• _WORK INSTRUCTION_
Search the listing for the word "鼠标悬停时显示完整路径" and copy every line where it turns up.

• _INPUT_
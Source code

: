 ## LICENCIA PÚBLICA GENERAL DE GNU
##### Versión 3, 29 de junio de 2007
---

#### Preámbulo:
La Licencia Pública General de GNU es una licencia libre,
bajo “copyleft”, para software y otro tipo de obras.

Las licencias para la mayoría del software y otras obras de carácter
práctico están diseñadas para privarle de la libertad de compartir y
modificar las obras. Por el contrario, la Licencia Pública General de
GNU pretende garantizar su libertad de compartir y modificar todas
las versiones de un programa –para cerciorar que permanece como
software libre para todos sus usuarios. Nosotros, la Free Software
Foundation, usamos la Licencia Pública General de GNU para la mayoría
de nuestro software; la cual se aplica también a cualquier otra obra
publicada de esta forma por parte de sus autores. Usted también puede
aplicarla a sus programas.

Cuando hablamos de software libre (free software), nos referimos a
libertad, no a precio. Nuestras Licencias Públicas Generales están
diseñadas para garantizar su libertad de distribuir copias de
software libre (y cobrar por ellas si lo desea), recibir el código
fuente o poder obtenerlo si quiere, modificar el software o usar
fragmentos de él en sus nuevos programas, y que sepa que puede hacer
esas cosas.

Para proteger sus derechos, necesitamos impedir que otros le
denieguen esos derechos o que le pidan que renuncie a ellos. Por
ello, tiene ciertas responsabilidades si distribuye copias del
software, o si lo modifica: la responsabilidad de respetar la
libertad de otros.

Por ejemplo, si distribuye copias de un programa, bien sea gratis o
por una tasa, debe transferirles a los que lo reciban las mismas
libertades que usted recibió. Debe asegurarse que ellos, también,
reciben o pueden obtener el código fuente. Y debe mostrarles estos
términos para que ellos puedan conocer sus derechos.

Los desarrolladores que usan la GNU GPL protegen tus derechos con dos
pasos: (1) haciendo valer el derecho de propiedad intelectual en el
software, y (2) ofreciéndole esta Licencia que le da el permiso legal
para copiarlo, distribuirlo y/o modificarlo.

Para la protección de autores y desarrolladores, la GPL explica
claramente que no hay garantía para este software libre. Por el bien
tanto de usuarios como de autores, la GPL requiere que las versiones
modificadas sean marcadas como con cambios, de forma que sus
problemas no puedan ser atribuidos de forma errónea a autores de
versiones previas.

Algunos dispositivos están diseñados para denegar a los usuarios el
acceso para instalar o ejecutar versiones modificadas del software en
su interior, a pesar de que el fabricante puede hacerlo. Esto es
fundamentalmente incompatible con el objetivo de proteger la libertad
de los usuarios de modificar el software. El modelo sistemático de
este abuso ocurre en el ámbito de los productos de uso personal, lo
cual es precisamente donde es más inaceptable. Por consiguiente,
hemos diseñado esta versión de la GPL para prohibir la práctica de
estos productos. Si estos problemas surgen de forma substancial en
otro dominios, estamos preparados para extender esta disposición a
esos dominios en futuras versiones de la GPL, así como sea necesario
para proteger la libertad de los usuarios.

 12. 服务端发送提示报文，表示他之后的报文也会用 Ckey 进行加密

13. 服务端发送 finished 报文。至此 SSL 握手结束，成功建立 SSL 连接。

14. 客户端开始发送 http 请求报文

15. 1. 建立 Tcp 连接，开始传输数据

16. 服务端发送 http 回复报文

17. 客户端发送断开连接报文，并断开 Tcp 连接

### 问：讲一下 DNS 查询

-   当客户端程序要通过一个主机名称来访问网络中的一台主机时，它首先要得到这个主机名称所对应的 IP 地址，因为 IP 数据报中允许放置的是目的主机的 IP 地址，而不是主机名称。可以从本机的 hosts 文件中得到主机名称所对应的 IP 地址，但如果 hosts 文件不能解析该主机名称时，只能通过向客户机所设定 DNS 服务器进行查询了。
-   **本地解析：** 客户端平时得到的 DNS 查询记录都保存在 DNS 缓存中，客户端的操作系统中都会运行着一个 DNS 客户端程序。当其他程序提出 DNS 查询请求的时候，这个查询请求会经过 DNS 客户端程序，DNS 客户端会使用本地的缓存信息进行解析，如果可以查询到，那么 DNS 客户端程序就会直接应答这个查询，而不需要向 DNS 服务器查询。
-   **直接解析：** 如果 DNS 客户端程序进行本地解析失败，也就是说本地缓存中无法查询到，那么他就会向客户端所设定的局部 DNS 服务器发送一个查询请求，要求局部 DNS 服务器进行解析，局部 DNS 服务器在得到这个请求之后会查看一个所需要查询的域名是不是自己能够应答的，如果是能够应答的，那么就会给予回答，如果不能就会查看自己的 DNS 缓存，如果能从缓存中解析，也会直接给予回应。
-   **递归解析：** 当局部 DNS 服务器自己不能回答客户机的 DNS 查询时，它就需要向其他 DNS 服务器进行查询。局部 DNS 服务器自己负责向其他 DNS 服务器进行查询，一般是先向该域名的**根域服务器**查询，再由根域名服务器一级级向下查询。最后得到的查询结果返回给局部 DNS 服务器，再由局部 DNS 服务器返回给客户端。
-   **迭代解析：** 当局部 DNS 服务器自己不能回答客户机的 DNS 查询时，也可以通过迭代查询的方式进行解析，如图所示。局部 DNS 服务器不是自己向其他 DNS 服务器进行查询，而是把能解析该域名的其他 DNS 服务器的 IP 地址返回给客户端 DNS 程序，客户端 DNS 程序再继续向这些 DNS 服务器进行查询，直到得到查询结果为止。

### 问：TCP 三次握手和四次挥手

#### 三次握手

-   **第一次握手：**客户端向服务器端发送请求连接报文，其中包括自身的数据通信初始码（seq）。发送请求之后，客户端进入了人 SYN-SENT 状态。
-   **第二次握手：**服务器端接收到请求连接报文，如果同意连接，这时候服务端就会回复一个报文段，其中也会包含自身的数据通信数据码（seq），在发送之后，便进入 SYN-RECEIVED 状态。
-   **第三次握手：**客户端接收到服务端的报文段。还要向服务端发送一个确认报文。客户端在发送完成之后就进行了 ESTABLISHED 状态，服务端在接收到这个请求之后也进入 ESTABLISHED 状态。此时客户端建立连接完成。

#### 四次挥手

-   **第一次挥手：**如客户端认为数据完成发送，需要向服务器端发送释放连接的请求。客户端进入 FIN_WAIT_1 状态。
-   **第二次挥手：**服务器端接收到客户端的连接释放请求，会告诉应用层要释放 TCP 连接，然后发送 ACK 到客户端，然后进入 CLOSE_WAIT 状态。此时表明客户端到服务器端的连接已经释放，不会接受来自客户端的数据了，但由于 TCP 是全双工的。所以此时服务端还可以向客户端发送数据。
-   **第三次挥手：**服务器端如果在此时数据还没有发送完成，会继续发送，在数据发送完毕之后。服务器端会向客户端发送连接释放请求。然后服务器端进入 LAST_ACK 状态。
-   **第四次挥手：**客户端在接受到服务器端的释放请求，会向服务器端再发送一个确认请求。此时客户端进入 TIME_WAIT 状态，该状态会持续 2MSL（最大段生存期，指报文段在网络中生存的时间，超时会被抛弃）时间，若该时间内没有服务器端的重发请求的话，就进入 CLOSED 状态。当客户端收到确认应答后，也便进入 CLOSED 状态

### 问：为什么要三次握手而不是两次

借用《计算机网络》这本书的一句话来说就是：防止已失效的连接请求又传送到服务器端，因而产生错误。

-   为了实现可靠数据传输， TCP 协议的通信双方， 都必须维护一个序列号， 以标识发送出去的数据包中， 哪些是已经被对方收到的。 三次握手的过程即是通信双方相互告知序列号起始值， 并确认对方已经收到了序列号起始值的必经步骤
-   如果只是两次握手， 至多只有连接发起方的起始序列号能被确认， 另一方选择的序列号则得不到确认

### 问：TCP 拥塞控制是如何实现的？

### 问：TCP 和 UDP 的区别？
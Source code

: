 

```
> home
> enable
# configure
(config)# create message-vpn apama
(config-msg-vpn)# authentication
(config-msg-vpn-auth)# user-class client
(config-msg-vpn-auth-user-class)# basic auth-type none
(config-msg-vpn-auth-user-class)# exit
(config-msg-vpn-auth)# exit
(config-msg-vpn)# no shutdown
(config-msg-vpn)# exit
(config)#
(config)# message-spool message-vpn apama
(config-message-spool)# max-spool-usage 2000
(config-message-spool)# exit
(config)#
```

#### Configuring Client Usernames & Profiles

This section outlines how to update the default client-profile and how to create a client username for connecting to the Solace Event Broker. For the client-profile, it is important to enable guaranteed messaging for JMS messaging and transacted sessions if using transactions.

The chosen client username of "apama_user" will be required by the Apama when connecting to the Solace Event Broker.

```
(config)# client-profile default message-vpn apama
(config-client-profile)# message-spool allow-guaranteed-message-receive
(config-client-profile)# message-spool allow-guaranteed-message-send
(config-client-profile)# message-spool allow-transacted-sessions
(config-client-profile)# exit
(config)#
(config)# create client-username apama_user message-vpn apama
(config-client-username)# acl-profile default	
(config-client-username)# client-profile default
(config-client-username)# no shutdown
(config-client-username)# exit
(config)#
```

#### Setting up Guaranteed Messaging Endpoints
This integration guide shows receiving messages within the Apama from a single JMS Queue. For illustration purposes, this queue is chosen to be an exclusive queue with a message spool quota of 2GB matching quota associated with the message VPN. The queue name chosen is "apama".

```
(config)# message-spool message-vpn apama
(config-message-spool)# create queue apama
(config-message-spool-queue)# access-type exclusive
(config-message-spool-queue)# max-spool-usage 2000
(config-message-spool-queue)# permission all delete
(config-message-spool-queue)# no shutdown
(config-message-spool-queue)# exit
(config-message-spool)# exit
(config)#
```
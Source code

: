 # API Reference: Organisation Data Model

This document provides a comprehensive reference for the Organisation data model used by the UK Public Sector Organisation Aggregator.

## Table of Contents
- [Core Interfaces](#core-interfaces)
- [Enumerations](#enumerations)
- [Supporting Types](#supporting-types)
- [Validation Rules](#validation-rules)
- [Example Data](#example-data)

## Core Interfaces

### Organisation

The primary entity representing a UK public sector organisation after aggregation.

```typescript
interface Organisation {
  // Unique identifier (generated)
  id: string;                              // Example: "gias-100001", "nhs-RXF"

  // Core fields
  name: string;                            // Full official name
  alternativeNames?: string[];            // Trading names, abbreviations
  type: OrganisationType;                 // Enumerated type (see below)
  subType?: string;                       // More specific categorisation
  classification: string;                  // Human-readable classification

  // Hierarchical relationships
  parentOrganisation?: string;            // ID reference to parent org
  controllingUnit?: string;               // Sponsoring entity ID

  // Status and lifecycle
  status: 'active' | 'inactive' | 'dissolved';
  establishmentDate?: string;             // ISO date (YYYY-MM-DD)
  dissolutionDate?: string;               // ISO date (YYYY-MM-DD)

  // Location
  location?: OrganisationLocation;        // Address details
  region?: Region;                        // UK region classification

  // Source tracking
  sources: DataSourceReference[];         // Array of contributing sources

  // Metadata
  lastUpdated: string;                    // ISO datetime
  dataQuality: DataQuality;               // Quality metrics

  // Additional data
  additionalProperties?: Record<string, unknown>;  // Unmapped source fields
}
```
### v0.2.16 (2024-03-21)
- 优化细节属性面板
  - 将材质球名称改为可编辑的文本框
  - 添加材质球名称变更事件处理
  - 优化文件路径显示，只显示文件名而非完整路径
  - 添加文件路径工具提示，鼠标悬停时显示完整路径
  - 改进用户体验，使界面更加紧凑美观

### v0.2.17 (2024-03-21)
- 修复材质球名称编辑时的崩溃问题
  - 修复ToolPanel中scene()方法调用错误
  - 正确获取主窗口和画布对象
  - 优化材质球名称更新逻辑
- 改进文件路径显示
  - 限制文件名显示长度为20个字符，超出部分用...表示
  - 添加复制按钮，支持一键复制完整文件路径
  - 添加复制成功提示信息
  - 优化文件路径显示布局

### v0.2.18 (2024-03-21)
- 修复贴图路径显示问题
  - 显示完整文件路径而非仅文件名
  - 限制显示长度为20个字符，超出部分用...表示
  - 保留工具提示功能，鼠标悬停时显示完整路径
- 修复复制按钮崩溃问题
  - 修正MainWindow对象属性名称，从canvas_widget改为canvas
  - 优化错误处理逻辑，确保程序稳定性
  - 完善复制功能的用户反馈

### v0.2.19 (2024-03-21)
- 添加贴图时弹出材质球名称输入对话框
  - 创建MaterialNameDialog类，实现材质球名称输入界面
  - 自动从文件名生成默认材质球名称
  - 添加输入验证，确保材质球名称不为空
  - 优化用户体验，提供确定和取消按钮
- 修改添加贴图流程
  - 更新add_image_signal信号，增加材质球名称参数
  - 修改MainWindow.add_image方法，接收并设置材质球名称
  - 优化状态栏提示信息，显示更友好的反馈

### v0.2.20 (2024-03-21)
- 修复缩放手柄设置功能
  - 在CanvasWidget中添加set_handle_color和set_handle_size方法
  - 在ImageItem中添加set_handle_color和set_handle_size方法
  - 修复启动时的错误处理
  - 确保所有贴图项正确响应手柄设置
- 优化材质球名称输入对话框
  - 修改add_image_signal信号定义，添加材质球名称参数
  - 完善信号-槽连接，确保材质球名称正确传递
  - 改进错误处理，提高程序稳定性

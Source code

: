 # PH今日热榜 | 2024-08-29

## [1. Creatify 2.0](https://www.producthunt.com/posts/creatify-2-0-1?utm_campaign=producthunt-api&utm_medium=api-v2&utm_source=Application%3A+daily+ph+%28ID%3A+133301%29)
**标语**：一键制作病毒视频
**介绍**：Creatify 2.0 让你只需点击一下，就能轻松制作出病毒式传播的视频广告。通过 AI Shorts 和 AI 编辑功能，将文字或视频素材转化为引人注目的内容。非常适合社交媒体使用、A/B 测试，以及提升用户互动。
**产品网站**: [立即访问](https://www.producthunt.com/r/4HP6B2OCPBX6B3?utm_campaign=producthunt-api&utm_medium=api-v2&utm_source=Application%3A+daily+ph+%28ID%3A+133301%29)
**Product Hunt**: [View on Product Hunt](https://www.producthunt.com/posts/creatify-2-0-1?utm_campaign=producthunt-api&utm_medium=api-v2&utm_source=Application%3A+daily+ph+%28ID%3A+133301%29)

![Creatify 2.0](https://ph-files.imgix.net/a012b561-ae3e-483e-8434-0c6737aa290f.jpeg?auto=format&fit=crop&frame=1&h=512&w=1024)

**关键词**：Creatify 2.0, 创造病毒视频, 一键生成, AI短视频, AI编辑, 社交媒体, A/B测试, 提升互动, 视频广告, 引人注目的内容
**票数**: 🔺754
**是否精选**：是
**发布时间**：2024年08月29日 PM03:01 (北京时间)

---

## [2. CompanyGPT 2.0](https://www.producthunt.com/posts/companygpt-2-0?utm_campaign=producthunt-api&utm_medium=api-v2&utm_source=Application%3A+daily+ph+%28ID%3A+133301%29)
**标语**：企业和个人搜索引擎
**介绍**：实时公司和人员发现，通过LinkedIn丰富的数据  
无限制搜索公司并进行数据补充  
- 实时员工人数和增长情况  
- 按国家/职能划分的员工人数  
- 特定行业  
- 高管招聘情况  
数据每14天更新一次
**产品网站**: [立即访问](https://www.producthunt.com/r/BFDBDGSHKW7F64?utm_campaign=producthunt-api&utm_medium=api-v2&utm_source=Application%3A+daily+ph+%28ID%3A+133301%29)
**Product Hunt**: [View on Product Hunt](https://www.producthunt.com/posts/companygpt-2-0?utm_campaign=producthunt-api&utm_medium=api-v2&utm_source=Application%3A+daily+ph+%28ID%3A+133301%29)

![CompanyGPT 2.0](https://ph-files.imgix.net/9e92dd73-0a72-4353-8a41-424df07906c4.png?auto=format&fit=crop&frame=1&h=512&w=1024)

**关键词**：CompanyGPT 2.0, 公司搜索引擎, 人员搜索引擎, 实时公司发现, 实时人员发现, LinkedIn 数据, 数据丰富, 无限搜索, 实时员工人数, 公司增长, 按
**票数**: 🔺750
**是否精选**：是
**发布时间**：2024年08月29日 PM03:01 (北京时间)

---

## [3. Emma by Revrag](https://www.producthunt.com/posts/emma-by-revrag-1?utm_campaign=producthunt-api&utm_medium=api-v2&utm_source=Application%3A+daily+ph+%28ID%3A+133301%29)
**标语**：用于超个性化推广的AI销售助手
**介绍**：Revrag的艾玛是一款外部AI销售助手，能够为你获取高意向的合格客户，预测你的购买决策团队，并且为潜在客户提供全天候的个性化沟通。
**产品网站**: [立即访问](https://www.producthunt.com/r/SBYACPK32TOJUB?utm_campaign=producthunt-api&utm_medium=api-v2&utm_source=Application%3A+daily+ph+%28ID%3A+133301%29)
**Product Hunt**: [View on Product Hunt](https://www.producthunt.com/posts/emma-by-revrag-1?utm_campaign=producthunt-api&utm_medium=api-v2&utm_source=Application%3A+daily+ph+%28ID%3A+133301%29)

• _EXPECTED ANSWER_
  - 添加文件路径工具提示，鼠标悬停时显示完整路径
  - 保留工具提示功能，鼠标悬停时显示完整路径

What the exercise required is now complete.